Paraguay is currently the only country in South America that recognizes Taiwan as a sovereign state. If he is elected, Alegre is open to changing that policy, arguing that the cost of Paraguay missing out on exports to China, specifically from the country’s soybean and beef industries, is a bad fiscal decision for the country.

He challenged Taiwan to invest more in his country, saying that Paraguay needs to be rewarded for the political and economic cost of icing out China.

“We don’t see that Taiwan is doing the same for Paraguay. Taiwan needs to recognize and compensate Paraguay for what it’s losing from this relationship. It’s only fair,” Alegre said in a recent press conference.

Local farmers’ unions have thrown their support behind Alegre. Paraguay’s Pedro Galli, the head of the Paraguayan Rural Association, told Reuters that he is frustrated that Paraguay is “a food-producing nation that is not selling to the world’s biggest buyer of food.”

Despite its relatively small trade relationship, Paraguay’s support is high stakes for Taiwan, as it is one of only thirteen countries with formal diplomatic ties to the island nation.
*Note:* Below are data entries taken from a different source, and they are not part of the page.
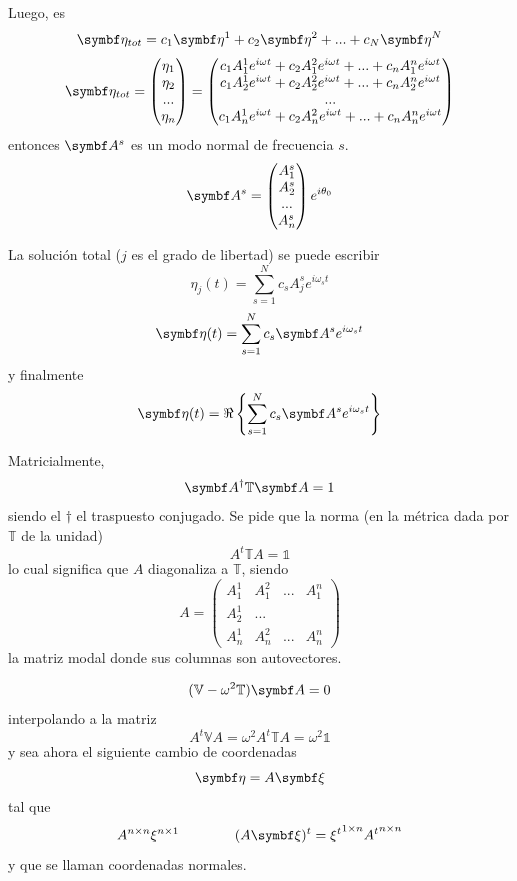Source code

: \documentclass[10pt,oneside]{CBFT_book}
\begin{document}
Luego, es
\[
	\vb{\eta}_{tot} = c_1 \vb{\eta}^1 + c_2 \vb{\eta}^2 + ... + c_N \vb{\eta}^N
\]
\[
	\vb{\eta}_{tot} = \begin{pmatrix}
				\eta_1 \\
				\eta_2 \\
				... \\
				\eta_n 
	                  \end{pmatrix}
	                 = \begin{pmatrix}
				c_1 A_1^1 e^{i\omega t} + c_2 A_1^2 e^{i\omega t} + ... + c_n A_1^n e^{i\omega t} \\
				c_1 A_2^1 e^{i\omega t} + c_2 A_2^2 e^{i\omega t} + ... + c_n A_2^n e^{i\omega t} \\
				... \\
				c_1 A_n^1 e^{i\omega t} + c_2 A_n^2 e^{i\omega t} + ... + c_n A_n^n e^{i\omega t}
	                  \end{pmatrix}
\]
entonces $\vb{A}^s$ es un modo normal de frecuencia $s$.
\[
	\vb{A}^s = \begin{pmatrix}
	            A_1^s \\
	            A_2^s \\
	            ... \\
	            A_n^s
	           \end{pmatrix}
	           e^{i\theta_0}
\]

La solución total ($j$ es el grado de libertad) se puede escribir 
\[
	\eta_j(t) = \sum_{s=1}^N c_s A_j^s e^{i\omega_s t}
\]
\[
	\vb{\eta}(t) = \sum_{s=1}^N c_s \vb{A}^s e^{i\omega_s t}
\]
y finalmente 
\[
	\vb{\eta}(t) = \Re \left\{ \sum_{s=1}^N c_s \vb{A}^s e^{i\omega_s t} \right\}
\]

Matricialmente,
\[
	\vb{A}^\dagger \mathbb{T} \vb{A} = 1
\]
siendo el $\dagger$ el traspuesto conjugado. Se pide que la norma (en la métrica dada por $\mathbb{T}$ de la unidad)
\[
	A^t \mathbb{T} A = \mathbb{1}
\]
lo cual significa que $A$ diagonaliza a $\mathbb{T}$, siendo 
\[
	A = \begin{pmatrix}
	     A_1^1 & A_1^2 & ... & A_1^n \\
	     A_2^1 & ... \\
	     A_n^1 & A_n^2 & ... & A_n^n 
	    \end{pmatrix}
\]
la matriz modal donde sus columnas son autovectores.

\[
	(\mathbb{V} - \omega^2 \mathbb{T})\vb{A} = 0
\]
interpolando a la matriz 
\[
	A^t \mathbb{V} A = \omega^2 A^t \mathbb{T} A= \omega^2 \mathbb{1}
\]
y sea ahora el siguiente cambio de coordenadas
\[
	\vb{\eta} = A \vb{\xi}
\]
tal que 
\[
	A^{n\times n} \xi^{n\times 1} \qquad \qquad  (A \vb{\xi} )^t = {\xi^t}^{1 \times n} {A^t}^{n \times n}
\]
y que se llaman coordenadas normales.
\end{document}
Taiwan’s foreign minister Joesph Wu said he was “perplexed” by Alegre’s comments, and a spokesperson for the Taiwanese Ministry of Foreign Affairs cautioned Paraguay against believing in “China’s superficial promises.”

How Much does China Invest in Latin America?

While China has not made any promises to Paraguay, there is a clear reason for Taiwan’s dwindling presence in Latin America: China’s unprecedented investment in the region.

Honduras is a recent example of how China’s dollar diplomacy can affect geopolitical headwinds. The small Central American nation switched alliances from Taiwan to China last month, not long after a Chinese company built a $300 million hydroelectric damn in the country, fully funded by the Chinese government.

Over the last few decades, China has invested more than a hundred billion dollars in the region. Already South America’s top trading partner, Chinese companies invested $11.3 billion in regional infrastructure projects in 2021 alone, funded by China’s Belt and Road initiative.

Most of China’s investment has been in the region’s mining sector. Between 2000 and 2018, China invested $73 billion in Latin American raw materials. More recently, China has been betting big on lithium—a key material for electric vehicle batteries—with major investments in Chile, Bolivia, and Mexico.

It makes sense that some policy-makers in Paraguay—one of the poorest countries in South America—would be interested in getting in on this windfall, regardless of the impact on an island 12,000 miles away.

Brief History: Paraguay’s Anti-Communist Alliance with Taiwan

The Colorado Party’s strong alliance with Taiwan dates back to Paraguay’s former right-wing dictator Alfredo Stroessner, who ruled the country from 1954 to 1989, and saw Taiwan as a bulwark against communism during the Cold War.

Relations began after Stroessner saw a natural ally in fellow anti-communist Chiang Kai-shek, the authoritarian ruler of Taiwan, soon after his exile from mainland China. In fact, Stroessner built a statue of Kai-shek in the capital shortly after the two countries began diplomatic relations.

In the decades since—with Stroessner’s Colorado Party remaining the country’s dominant political force—the two nations have remained close. Taiwan has provided hundreds of millions of dollars in economic investment, as well as deferred loans, in the same time period.

In 2008, Paraguay’s president Fernando Lugo—who broke 65 years of Colorado Party rule—floated the idea of establishing diplomatic relations with China, citing economic limitations to Paraguay’s Taiwan policy.

This idea never got off the ground, however, and Lugo was impeached part way through his term, an act neighboring countries deemed a coup d’etat. His elected successor, former president Horacio Cartes—a member of the Colorado Party—reestablished close ties with Taiwan.